Family First NZ welcomes removal of brothel near PM’s home

Family First NZ, a registered charity with the Charities Commission, issued the following media release today:

Residents’ Action Gets Remuera Brothel Booted Out

Family First NZ is welcoming news that the residents in Remuera’s Ascot Ave near the Prime Minister’s residence have succeeded in getting rid of a residential brothel through community pressure. 

“It is disappointing that politicians have foisted a flawed prostitution law on families with the result of brothels setting up right next door to family homes – yet it has to take the determination and persistence of families to try and remedy this unacceptable situation,” says Bob McCoskrie, National Director of Family First NZ. 
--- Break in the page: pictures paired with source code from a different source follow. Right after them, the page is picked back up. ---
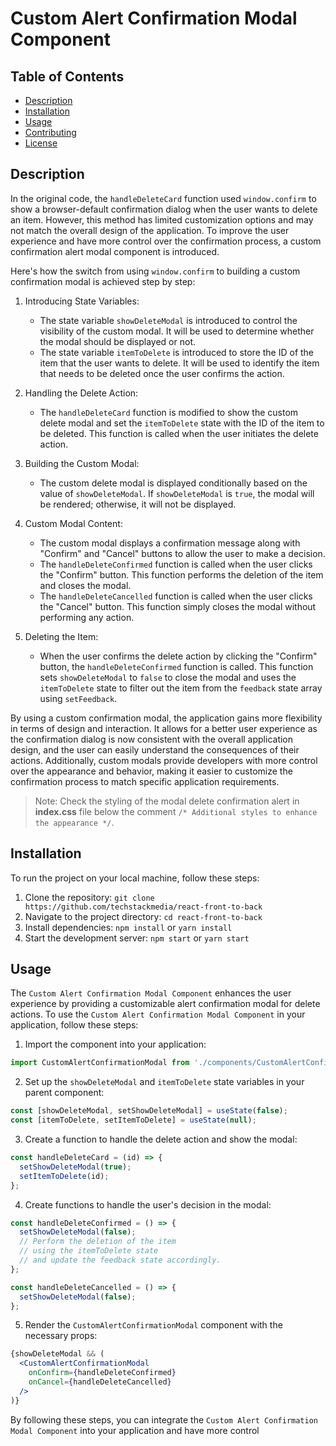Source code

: # Custom Alert Confirmation Modal Component

## Table of Contents

- [Description](#description)
- [Installation](#installation)
- [Usage](#usage)
- [Contributing](#contributing)
- [License](#license)

## Description

In the original code, the `handleDeleteCard` function used `window.confirm` to show a browser-default confirmation dialog when the user wants to delete an item. However, this method has limited customization options and may not match the overall design of the application. To improve the user experience and have more control over the confirmation process, a custom confirmation alert modal component is introduced.

Here's how the switch from using `window.confirm` to building a custom confirmation modal is achieved step by step:

1. Introducing State Variables:

   - The state variable `showDeleteModal` is introduced to control the visibility of the custom modal. It will be used to determine whether the modal should be displayed or not.
   - The state variable `itemToDelete` is introduced to store the ID of the item that the user wants to delete. It will be used to identify the item that needs to be deleted once the user confirms the action.

2. Handling the Delete Action:

   - The `handleDeleteCard` function is modified to show the custom delete modal and set the `itemToDelete` state with the ID of the item to be deleted. This function is called when the user initiates the delete action.

3. Building the Custom Modal:

   - The custom delete modal is displayed conditionally based on the value of `showDeleteModal`. If `showDeleteModal` is `true`, the modal will be rendered; otherwise, it will not be displayed.

4. Custom Modal Content:

   - The custom modal displays a confirmation message along with "Confirm" and "Cancel" buttons to allow the user to make a decision.
   - The `handleDeleteConfirmed` function is called when the user clicks the "Confirm" button. This function performs the deletion of the item and closes the modal.
   - The `handleDeleteCancelled` function is called when the user clicks the "Cancel" button. This function simply closes the modal without performing any action.

5. Deleting the Item:
   - When the user confirms the delete action by clicking the "Confirm" button, the `handleDeleteConfirmed` function is called. This function sets `showDeleteModal` to `false` to close the modal and uses the `itemToDelete` state to filter out the item from the `feedback` state array using `setFeedback`.

By using a custom confirmation modal, the application gains more flexibility in terms of design and interaction. It allows for a better user experience as the confirmation dialog is now consistent with the overall application design, and the user can easily understand the consequences of their actions. Additionally, custom modals provide developers with more control over the appearance and behavior, making it easier to customize the confirmation process to match specific application requirements.

> Note: Check the styling of the modal delete confirmation alert in **index.css** file below the comment `/* Additional styles to enhance the appearance */`.

## Installation

To run the project on your local machine, follow these steps:

1. Clone the repository: `git clone https://github.com/techstackmedia/react-front-to-back`
2. Navigate to the project directory: `cd react-front-to-back`
3. Install dependencies: `npm install` or `yarn install`
4. Start the development server: `npm start` or `yarn start`

## Usage

The `Custom Alert Confirmation Modal Component` enhances the user experience by providing a customizable alert confirmation modal for delete actions. To use the `Custom Alert Confirmation Modal Component` in your application, follow these steps:

1. Import the component into your application:

```jsx
import CustomAlertConfirmationModal from './components/CustomAlertConfirmationModal';
```

2. Set up the `showDeleteModal` and `itemToDelete` state variables in your parent component:

```jsx
const [showDeleteModal, setShowDeleteModal] = useState(false);
const [itemToDelete, setItemToDelete] = useState(null);
```

3. Create a function to handle the delete action and show the modal:

```jsx
const handleDeleteCard = (id) => {
  setShowDeleteModal(true);
  setItemToDelete(id);
};
```

4. Create functions to handle the user's decision in the modal:

```jsx
const handleDeleteConfirmed = () => {
  setShowDeleteModal(false);
  // Perform the deletion of the item
  // using the itemToDelete state
  // and update the feedback state accordingly.
};

const handleDeleteCancelled = () => {
  setShowDeleteModal(false);
};
```

5. Render the `CustomAlertConfirmationModal` component with the necessary props:

```jsx
{showDeleteModal && (
  <CustomAlertConfirmationModal
    onConfirm={handleDeleteConfirmed}
    onCancel={handleDeleteCancelled}
  />
)}
```

By following these steps, you can integrate the `Custom Alert Confirmation Modal Component` into your application and have more control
“We have huge sympathy for the families in this neighbourhood – but they are not the first, and won’t be the last to be harmed until the politicians admit they made a mistake.” “Accounts of home brothels where men willing to pay for sex are knocking on nearby homes trying to find the brothel, and concerns about noise, traffic, and late-night visits experienced by residents is unfortunately nothing new to many residential streets around New Zealand experiencing having a brothel in their residential street.” 
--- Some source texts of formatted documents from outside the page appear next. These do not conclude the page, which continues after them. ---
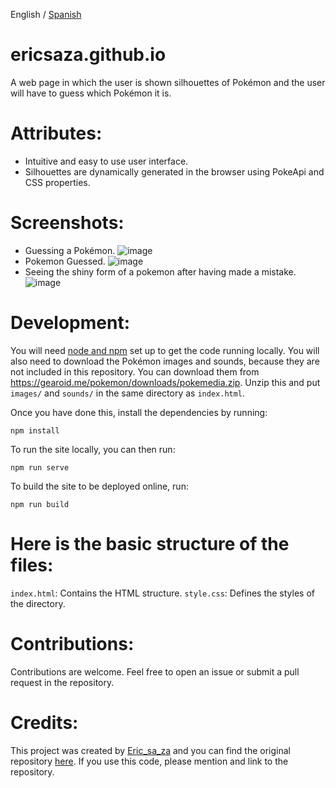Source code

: English / [Spanish](https://github.com/ericsaza/Pokemon-guess/blob/master/README_es.md)
# ericsaza.github.io
A web page in which the user is shown silhouettes of Pokémon and the user will have to guess which Pokémon it is.

# Attributes:
- Intuitive and easy to use user interface.
- Silhouettes are dynamically generated in the browser using PokeApi and CSS properties.

# Screenshots:
- Guessing a Pokémon.
![image](https://github.com/ericsaza/Pokemon-guess/assets/94136968/a1a39e17-f06a-4ac1-a8c8-e70ea01a1725)
- Pokemon Guessed.
![image](https://github.com/ericsaza/Pokemon-guess/assets/94136968/cdde5518-3ed2-4676-ba1d-25088dbe8f9c)
- Seeing the shiny form of a pokemon after having made a mistake.
![image](https://github.com/ericsaza/Pokemon-guess/assets/94136968/fdd3fe27-cbb4-4183-91bd-94163c862bd4)


# Development:

You will need [node and npm](https://nodejs.org/en/) set up to get the code running locally. You will also need to download the Pokémon images and sounds, because they are not included in this repository. You can download them from https://gearoid.me/pokemon/downloads/pokemedia.zip. Unzip this and put `images/` and `sounds/` in the same directory as `index.html`.

Once you have done this, install the dependencies by running:

```
npm install
```

To run the site locally, you can then run:

```
npm run serve
```

To build the site to be deployed online, run:

```
npm run build
```

# Here is the basic structure of the files:
`index.html`: Contains the HTML structure.
`style.css`: Defines the styles of the directory.

# Contributions:
Contributions are welcome. Feel free to open an issue or submit a pull request in the repository.

# Credits:
This project was created by [Eric_sa_za](https://www.linkedin.com/in/eric-salado-zafra/) and you can find the original repository [here](https://github.com/ericsaza).
If you use this code, please mention and link to the repository.
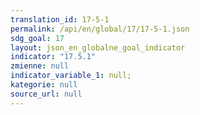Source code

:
 ```yaml
---
translation_id: 17-5-1
permalink: /api/en/global/17/17-5-1.json
sdg_goal: 17
layout: json_en_globalne_goal_indicator
indicator: "17.5.1"
zmienne: null
indicator_variable_1: null;
kategorie: null
source_url: null
---
```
“It is a national disgrace that we are exposing our children and families to that level of risk.” 

“The opposition to residential brothels in places such as Remuera, Greenlane, Albany, North Shore, Mt Victoria in Wellington, Christchurch, opposite a school in Henderson, attempts by Manukau City Council to tackle the problems of street prostitution in Papatoetoe and Manurewa, and opposition to the brothel in the main street of Dannevirke and Invercargill all show that communities are not accepting the liberalised and harmful laws.” 

“The decriminalisation of prostitution has been a community disaster harming families, businesses, and the welfare of workers caught in the industry. Cities throughout NZ have been trying to deal with the ‘hospital pass’ given by the politicians when they passed this law,” says Mr McCoskrie.

 “Rather than families having to battle this alone, they should have the support of laws that work and that protect them. It’s time the politicians delivered that law.”